North Carolina's Onslow County has long tried to ban, regulate, or otherwise control its sex trade. The Supreme Court of North Carolina struck down one such effort, aimed at nude dancing, as pre-empted by state law. State v. Tenore, 280 N.C. 238, 185 S.E.2d 644 (1972). In a case brought by one of the plaintiffs in the instant action, another Onslow County attempt to bar "companionship businesses" was rejected by the state's high court as unconstitutionally vague and overbroad. Treants Enters., Inc. v. Onslow County, 320 N.C. 776, 360 S.E.2d 783 (1987) ("Treants I"). Two years later, the same plaintiff successfully challenged yet another Onslow County ordinance restricting "escort" services, again on overbreadth grounds. Treants Enters., Inc. v. Onslow County, 94 N.C.App. 453, 380 S.E.2d 602 (1989) ("Treants II").

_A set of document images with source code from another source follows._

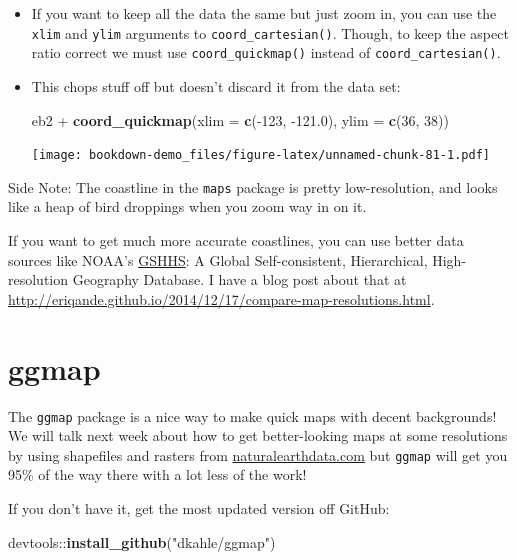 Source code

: \documentclass[]{book}
\newenvironment{Shaded}{\begin{snugshade}}{\end{snugshade}}
\newcommand{\KeywordTok}[1]{\textcolor[rgb]{0.13,0.29,0.53}{\textbf{{#1}}}}
\newcommand{\DataTypeTok}[1]{\textcolor[rgb]{0.13,0.29,0.53}{{#1}}}
\newcommand{\DecValTok}[1]{\textcolor[rgb]{0.00,0.00,0.81}{{#1}}}
\newcommand{\FloatTok}[1]{\textcolor[rgb]{0.00,0.00,0.81}{{#1}}}
\newcommand{\StringTok}[1]{\textcolor[rgb]{0.31,0.60,0.02}{{#1}}}
\newcommand{\NormalTok}[1]{{#1}}
\theoremstyle{definition}
\theoremstyle{definition}
\theoremstyle{remark}
\begin{document}
\begin{itemize}
\item
  If you want to keep all the data the same but just zoom in, you can
  use the \texttt{xlim} and \texttt{ylim} arguments to
  \texttt{coord\_cartesian()}. Though, to keep the aspect ratio correct
  we must use \texttt{coord\_quickmap()} instead of
  \texttt{coord\_cartesian()}.
\item
  This chops stuff off but doesn't discard it from the data set:

\begin{Shaded}
\begin{Highlighting}[]
\NormalTok{eb2 +}\StringTok{ }\KeywordTok{coord_quickmap}\NormalTok{(}\DataTypeTok{xlim =} \KeywordTok{c}\NormalTok{(-}\DecValTok{123}\NormalTok{, -}\FloatTok{121.0}\NormalTok{),  }\DataTypeTok{ylim =} \KeywordTok{c}\NormalTok{(}\DecValTok{36}\NormalTok{, }\DecValTok{38}\NormalTok{))}
\end{Highlighting}
\end{Shaded}

  \texttt{[image: bookdown-demo\_files/figure-latex/unnamed-chunk-81-1.pdf]}
\end{itemize}

Side Note: The coastline in the \texttt{maps} package is pretty
low-resolution, and looks like a heap of bird droppings when you zoom
way in on it.

If you want to get much more accurate coastlines, you can use better
data sources like NOAA's
\href{https://www.ngdc.noaa.gov/mgg/shorelines/gshhs.html}{GSHHS}: A
Global Self-consistent, Hierarchical, High-resolution Geography
Database. I have a blog post about that at
\url{http://eriqande.github.io/2014/12/17/compare-map-resolutions.html}.

\section{ggmap}\label{ggmap-hooray}

The \texttt{ggmap} package is a nice way to make quick maps with decent
backgrounds! We will talk next week about how to get better-looking maps
at some resolutions by using shapefiles and rasters from
\url{naturalearthdata.com} but \texttt{ggmap} will get you 95\% of the
way there with a lot less of the work!

If you don't have it, get the most updated version off GitHub:

\begin{Shaded}
\begin{Highlighting}[]
\NormalTok{devtools::}\KeywordTok{install_github}\NormalTok{(}\StringTok{"dkahle/ggmap"}\NormalTok{)}
\end{Highlighting}
\end{Shaded}
\end{document}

On September 21, 1992, the Board of Commissioners of Onslow County, North Carolina, adopted an "Ordinance to Regulate Adult Businesses and Sexually Oriented Businesses in Onslow County, NC," codified at Onslow County Code, § 8-201 et seq. The ordinance defines certain land uses as "adult businesses"1 and "sexually oriented businesses,"2 and then decrees that any such business located within a thousand feet in any direction of a residence, dwelling, house of worship, public school, day care center, public playground, public swimming pool, public park, or other adult or sexually oriented businesses shall be deemed a "non-conforming use" as of September 21, 1994.
On September 9, 1994, plaintiffs K. Hope and Treants Enterprises, owner/operators of several such "non-conforming uses," filed identical complaints in Onslow County Superior Court seeking injunctive relief for violations of state and federal law. A similar complaint was filed five days later by Donald Mercer, d/b/a Pleasure Palace. The complaints allege the ordinance to be void as an ultra vires act of unplanned zoning, preempted by state law, in violation of the North Carolina Constitution, and unreasonable as to the amortization period granted existing nonconforming uses. The complaints further allege the ordinance is an unreasonable and overbroad restriction upon freedom of speech as guaranteed by the First Amendment to the United States Constitution, as well as a violation of the plaintiffs' "freedom of property."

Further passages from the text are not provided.